In The News
Teachers struggling to instruct ever-growing numbers of children who don’t speak English have found that singing with their students hits the right note.
Tulare elementary schools, for example, use a curriculum called Singlish that combines special CDs of children’s songs with posters of the song lyrics to help students struggling with English. Tulare schools have been using the program for the past three years.
Throughout the central San Joaquin Valley — where one in four students are still learning English — singing is a proven technique to expand children’s vocabulary.
“Children enjoy music, and before they know it, they’re using the language,” said Theresa Castelan, an English-learner teacher for the Clovis Unified School District.
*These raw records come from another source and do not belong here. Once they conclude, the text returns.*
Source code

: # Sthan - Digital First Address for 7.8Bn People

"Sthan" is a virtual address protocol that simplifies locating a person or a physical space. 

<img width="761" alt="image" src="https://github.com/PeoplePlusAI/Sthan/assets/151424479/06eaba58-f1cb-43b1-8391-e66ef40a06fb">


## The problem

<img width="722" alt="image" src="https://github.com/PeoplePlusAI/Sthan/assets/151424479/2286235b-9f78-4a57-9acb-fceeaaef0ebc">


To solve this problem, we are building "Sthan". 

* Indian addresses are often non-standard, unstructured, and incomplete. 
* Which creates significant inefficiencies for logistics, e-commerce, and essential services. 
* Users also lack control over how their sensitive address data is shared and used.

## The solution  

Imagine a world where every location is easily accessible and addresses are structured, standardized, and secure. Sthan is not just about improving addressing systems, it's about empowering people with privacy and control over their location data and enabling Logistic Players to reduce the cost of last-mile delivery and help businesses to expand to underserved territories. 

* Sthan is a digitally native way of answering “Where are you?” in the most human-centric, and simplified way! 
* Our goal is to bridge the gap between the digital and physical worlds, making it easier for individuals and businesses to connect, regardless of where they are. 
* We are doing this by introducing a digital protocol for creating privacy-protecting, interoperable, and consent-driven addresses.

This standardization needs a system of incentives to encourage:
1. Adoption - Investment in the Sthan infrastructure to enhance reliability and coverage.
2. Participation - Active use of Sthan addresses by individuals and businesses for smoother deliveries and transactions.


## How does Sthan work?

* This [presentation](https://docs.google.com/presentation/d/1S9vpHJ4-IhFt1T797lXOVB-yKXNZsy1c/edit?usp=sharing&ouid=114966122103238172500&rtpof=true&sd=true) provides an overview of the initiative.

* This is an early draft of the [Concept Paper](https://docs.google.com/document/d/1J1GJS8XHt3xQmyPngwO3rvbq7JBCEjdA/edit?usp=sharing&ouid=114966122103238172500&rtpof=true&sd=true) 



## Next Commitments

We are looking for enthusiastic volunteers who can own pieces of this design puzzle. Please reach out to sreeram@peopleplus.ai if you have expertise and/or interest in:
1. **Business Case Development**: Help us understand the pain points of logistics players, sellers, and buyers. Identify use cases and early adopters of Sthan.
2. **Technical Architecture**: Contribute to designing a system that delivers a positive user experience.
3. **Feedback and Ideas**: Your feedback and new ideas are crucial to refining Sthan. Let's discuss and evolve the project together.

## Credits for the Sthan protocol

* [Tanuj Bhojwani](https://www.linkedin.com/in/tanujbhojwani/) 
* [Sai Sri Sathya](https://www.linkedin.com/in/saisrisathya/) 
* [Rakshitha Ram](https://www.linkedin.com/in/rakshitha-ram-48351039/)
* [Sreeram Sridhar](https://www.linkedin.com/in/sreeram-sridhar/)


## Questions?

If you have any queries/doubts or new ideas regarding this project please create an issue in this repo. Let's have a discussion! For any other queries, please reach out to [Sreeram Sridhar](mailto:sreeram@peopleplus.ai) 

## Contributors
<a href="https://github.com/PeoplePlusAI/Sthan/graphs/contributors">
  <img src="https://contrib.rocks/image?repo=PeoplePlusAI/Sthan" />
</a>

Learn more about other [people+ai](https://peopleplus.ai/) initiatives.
Although there is growing research on pairing songs with learning English, music instruction in elementary schools is declining because of budget cuts and pressure on teachers to focus on math and English. Sandy Guy, who teaches third-grade English learners at Wilson Elementary School in Tulare, said music, art and P.E. have all suffered because of the push for students to do well on state tests.
She spends time every Friday on Singlish and uses songs at other times as well to bolster instruction. It’s time well spent, Guy said: “What a wonderful way to increase their vocabularies, by singing a song.”
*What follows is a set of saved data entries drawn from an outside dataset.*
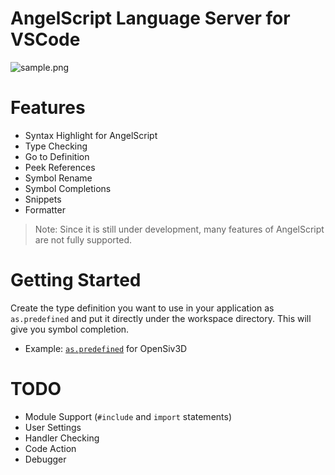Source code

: # AngelScript Language Server for VSCode

![sample.png](https://raw.githubusercontent.com/sashi0034/angel-lsp/main/sample.png)

# Features

- Syntax Highlight for AngelScript
- Type Checking
- Go to Definition
- Peek References
- Symbol Rename
- Symbol Completions
- Snippets
- Formatter

> Note: Since it is still under development, many features of AngelScript are not fully supported.


# Getting Started

Create the type definition you want to use in your application as `as.predefined` and put it directly under the workspace directory. This will give you symbol completion.

- Example: [`as.predefined`](./examples/OpenSiv3D/as.predefined) for OpenSiv3D


# TODO

- Module Support (`#include` and `import` statements)
- User Settings
- Handler Checking
- Code Action
- Debugger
On a recent afternoon, Guy taught the class to sing “The Star-Spangled Banner.” After they sang, she went over 10 words from the anthem she expected the students would struggle with. She also taught the history of the song and had the students talk about their experiences hearing it.
Dolores Lopez, 9, said she learned the word “twilight” and Adrian Plasencia, 8, said he learned “perilous.”
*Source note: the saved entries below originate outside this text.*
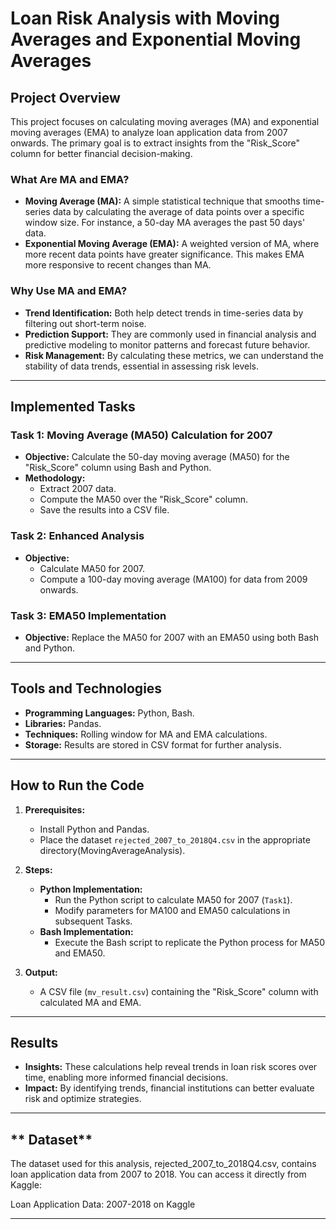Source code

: # **Loan Risk Analysis with Moving Averages and Exponential Moving Averages**

## **Project Overview**
This project focuses on calculating moving averages (MA) and exponential moving averages (EMA) to analyze loan application data from 2007 onwards. The primary goal is to extract insights from the "Risk_Score" column for better financial decision-making.

### **What Are MA and EMA?**
- **Moving Average (MA):** A simple statistical technique that smooths time-series data by calculating the average of data points over a specific window size. For instance, a 50-day MA averages the past 50 days' data.
- **Exponential Moving Average (EMA):** A weighted version of MA, where more recent data points have greater significance. This makes EMA more responsive to recent changes than MA.

### **Why Use MA and EMA?**
- **Trend Identification:** Both help detect trends in time-series data by filtering out short-term noise.
- **Prediction Support:** They are commonly used in financial analysis and predictive modeling to monitor patterns and forecast future behavior.
- **Risk Management:** By calculating these metrics, we can understand the stability of data trends, essential in assessing risk levels.

---

## **Implemented Tasks**

### **Task 1: Moving Average (MA50) Calculation for 2007**
- **Objective:** Calculate the 50-day moving average (MA50) for the "Risk_Score" column using Bash and Python.
- **Methodology:**
  - Extract 2007 data.
  - Compute the MA50 over the "Risk_Score" column.
  - Save the results into a CSV file.

### **Task 2: Enhanced Analysis**
- **Objective:** 
  - Calculate MA50 for 2007.
  - Compute a 100-day moving average (MA100) for data from 2009 onwards.

### **Task 3: EMA50 Implementation**
- **Objective:** Replace the MA50 for 2007 with an EMA50 using both Bash and Python.

---

## **Tools and Technologies**
- **Programming Languages:** Python, Bash.
- **Libraries:** Pandas.
- **Techniques:** Rolling window for MA and EMA calculations.
- **Storage:** Results are stored in CSV format for further analysis.

---

## **How to Run the Code**
1. **Prerequisites:**
   - Install Python and Pandas.
   - Place the dataset `rejected_2007_to_2018Q4.csv` in the appropriate directory(MovingAverageAnalysis).

2. **Steps:**
   - **Python Implementation:**
     - Run the Python script to calculate MA50 for 2007 (`Task1`).
     - Modify parameters for MA100 and EMA50 calculations in subsequent Tasks.
   - **Bash Implementation:**
     - Execute the Bash script to replicate the Python process for MA50 and EMA50.

3. **Output:**
   - A CSV file (`mv_result.csv`) containing the "Risk_Score" column with calculated MA and EMA.

---

## **Results**
- **Insights:** These calculations help reveal trends in loan risk scores over time, enabling more informed financial decisions.
- **Impact:** By identifying trends, financial institutions can better evaluate risk and optimize strategies.

---


## ** Dataset**
The dataset used for this analysis, rejected_2007_to_2018Q4.csv, contains loan application data from 2007 to 2018. You can access it directly from Kaggle:

Loan Application Data: 2007-2018 on Kaggle

---
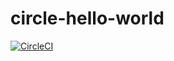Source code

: # circle-hello-world
[![CircleCI](https://dl.circleci.com/status-badge/img/gh/labs-data/circleci-hello-world/tree/main.svg?style=svg)](https://dl.circleci.com/status-badge/redirect/gh/labs-data/circleci-hello-world/tree/main)
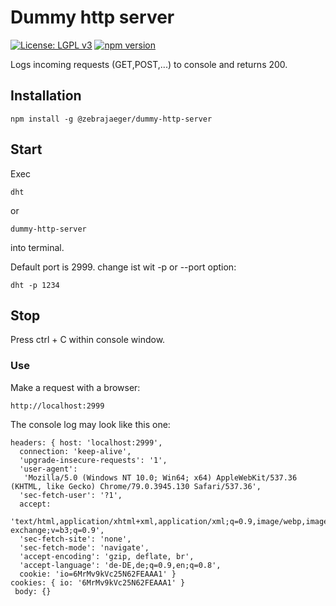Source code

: # Dummy http server
[![License: LGPL v3](https://img.shields.io/badge/License-GPL%20v3-blue.svg)](https://www.gnu.org/licenses/gpl-3.0)
[![npm version](https://badge.fury.io/js/%40zebrajaeger%2Fdummy-http-server.svg)](https://www.npmjs.com/@zebrajaeger/dummy-http-server)

Logs incoming requests (GET,POST,...) to console and returns 200.

## Installation

    npm install -g @zebrajaeger/dummy-http-server

## Start

Exec 

    dht

or

    dummy-http-server

into terminal.

Default port is 2999.
change ist wit -p or --port option:

    dht -p 1234

## Stop

Press ctrl + C within console window.

### Use

Make a request with a browser:
 
    http://localhost:2999
    
The console log may look like this one:

    headers: { host: 'localhost:2999',
      connection: 'keep-alive',
      'upgrade-insecure-requests': '1',
      'user-agent':
       'Mozilla/5.0 (Windows NT 10.0; Win64; x64) AppleWebKit/537.36 (KHTML, like Gecko) Chrome/79.0.3945.130 Safari/537.36',
      'sec-fetch-user': '?1',
      accept:
       'text/html,application/xhtml+xml,application/xml;q=0.9,image/webp,image/apng,*/*;q=0.8,application/signed-exchange;v=b3;q=0.9',
      'sec-fetch-site': 'none',
      'sec-fetch-mode': 'navigate',
      'accept-encoding': 'gzip, deflate, br',
      'accept-language': 'de-DE,de;q=0.9,en;q=0.8',
      cookie: 'io=6MrMv9kVc25N62FEAAA1' }
    cookies: { io: '6MrMv9kVc25N62FEAAA1' }
     body: {}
The students also sang one of their favorites from the Singlish collection, “Down By the Bay.” Singlish offers folk tunes and other children’s songs such as “Farmer in the Dell” and “Yankee Doodle” for preschool through sixth grade.
Former San Fernando Valley music teacher Ida Larsen launched Singlish out of her home in 1998.
As a music teacher, she had created visual aids to help her Spanish-speaking students learn songs. Classroom teachers commented on how much English Larsen’s students were learning in music class, so she began developing curriculum for teachers.
Her company is one of several that offer singing-oriented components to help students learn English. One of the reasons singing works is because children can practice language “without being singled out, in a nonthreatening environment,” said Teresa Huerta, an assistant professor in the Department of Literacy and Early Education at Fresno State.
Huerta said that with the continued influx of non-English-speaking students to Valley schools, it’s more important than ever that teachers explore techniques to help their students.
English learners are the fastest-growing student population in the United States, growing by 57% since 1995, compared with less than 4% growth for all students, according to a 2008 study by the Educational Testing Service based in Princeton, N.J. The study also found that California educates one-third of the country’s English learners — 1.6 million students.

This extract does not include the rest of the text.